- _Assignment_
Say nothing but the number of lines below in which the string "Employee" appears.
============
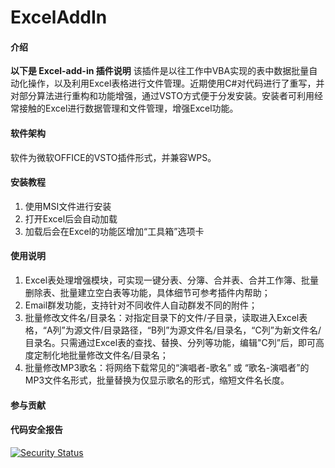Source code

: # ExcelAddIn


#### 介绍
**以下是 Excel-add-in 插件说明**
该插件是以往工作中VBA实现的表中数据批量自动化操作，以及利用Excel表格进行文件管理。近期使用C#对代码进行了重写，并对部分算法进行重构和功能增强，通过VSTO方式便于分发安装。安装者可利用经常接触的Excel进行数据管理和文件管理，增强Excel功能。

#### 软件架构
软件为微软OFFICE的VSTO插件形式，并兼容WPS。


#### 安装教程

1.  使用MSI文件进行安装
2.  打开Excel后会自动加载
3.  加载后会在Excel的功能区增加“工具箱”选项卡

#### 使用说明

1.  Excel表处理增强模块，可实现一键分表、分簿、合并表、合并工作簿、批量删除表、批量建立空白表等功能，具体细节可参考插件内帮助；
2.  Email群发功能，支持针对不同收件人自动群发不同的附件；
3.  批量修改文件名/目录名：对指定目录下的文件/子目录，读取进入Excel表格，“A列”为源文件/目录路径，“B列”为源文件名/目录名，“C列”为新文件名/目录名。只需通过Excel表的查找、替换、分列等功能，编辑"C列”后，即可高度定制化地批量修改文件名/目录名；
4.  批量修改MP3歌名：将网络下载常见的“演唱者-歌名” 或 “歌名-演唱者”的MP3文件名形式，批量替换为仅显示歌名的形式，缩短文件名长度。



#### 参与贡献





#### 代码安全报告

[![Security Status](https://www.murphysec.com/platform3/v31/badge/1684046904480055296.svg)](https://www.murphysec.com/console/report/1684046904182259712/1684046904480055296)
============
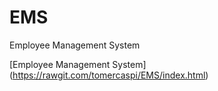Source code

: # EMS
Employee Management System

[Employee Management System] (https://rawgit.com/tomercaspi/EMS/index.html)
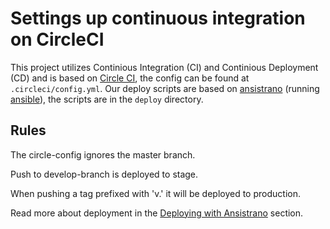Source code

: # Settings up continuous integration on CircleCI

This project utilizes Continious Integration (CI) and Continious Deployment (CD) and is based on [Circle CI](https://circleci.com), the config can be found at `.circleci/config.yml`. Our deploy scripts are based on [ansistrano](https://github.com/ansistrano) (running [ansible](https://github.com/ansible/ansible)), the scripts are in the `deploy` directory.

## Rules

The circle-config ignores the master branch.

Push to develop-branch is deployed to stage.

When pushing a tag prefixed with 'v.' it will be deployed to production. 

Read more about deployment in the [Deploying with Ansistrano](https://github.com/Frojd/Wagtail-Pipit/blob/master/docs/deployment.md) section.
============
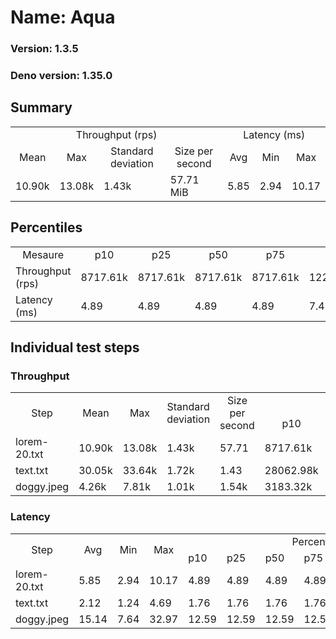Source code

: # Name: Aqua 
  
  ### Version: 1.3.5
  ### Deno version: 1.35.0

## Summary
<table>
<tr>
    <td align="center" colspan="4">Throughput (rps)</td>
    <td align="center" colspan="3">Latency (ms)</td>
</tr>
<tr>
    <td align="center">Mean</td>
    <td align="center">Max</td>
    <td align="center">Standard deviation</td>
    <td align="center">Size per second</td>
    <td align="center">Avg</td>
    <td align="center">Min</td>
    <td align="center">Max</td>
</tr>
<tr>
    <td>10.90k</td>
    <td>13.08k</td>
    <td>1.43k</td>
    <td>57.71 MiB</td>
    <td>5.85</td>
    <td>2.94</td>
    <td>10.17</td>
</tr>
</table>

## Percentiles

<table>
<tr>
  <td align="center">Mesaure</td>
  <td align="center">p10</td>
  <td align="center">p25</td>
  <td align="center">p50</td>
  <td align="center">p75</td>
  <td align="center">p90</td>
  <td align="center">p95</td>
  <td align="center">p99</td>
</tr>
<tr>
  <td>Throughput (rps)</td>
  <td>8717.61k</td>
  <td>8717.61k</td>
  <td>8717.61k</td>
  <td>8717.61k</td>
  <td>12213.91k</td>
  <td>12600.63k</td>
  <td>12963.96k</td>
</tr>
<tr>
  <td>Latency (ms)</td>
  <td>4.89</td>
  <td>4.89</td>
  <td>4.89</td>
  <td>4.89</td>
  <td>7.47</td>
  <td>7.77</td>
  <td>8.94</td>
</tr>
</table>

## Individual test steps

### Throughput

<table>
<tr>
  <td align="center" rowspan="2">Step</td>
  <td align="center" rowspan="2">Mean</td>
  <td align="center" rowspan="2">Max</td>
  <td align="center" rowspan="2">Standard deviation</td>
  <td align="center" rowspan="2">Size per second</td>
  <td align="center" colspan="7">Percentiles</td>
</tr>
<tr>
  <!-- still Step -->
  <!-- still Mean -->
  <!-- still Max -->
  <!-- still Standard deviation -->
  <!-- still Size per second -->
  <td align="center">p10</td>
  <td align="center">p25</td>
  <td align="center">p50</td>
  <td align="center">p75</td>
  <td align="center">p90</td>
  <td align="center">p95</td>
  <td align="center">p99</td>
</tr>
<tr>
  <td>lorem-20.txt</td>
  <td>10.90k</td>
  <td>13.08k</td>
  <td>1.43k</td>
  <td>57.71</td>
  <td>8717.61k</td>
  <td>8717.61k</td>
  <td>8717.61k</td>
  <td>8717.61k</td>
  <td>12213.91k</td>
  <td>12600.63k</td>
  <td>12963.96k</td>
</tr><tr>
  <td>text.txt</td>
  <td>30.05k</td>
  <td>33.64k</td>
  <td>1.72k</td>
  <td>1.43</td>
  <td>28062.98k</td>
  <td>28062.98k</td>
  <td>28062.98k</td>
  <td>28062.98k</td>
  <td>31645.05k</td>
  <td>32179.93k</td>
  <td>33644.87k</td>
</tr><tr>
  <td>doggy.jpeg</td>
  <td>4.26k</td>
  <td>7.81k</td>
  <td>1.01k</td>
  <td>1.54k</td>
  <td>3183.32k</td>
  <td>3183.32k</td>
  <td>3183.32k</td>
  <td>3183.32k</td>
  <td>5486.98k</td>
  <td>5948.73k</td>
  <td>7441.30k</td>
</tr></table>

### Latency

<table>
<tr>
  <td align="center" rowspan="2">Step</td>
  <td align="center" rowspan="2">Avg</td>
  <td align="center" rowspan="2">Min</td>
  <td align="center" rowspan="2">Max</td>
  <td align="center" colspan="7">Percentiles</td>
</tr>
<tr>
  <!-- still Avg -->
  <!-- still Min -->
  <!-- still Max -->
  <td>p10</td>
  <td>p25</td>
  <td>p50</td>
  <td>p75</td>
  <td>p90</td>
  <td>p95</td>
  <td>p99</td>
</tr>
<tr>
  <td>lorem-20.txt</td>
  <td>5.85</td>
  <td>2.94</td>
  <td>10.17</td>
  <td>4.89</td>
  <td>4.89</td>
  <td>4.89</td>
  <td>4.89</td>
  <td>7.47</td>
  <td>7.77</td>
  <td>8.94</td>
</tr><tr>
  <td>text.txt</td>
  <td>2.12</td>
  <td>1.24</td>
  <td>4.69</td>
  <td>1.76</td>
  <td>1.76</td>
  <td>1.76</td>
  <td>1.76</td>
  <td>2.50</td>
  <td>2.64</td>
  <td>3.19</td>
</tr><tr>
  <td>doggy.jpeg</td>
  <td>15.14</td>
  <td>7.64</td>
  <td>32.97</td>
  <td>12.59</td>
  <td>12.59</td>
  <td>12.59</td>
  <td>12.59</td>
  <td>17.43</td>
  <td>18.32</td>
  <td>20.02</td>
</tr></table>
============
- _Written solution_
2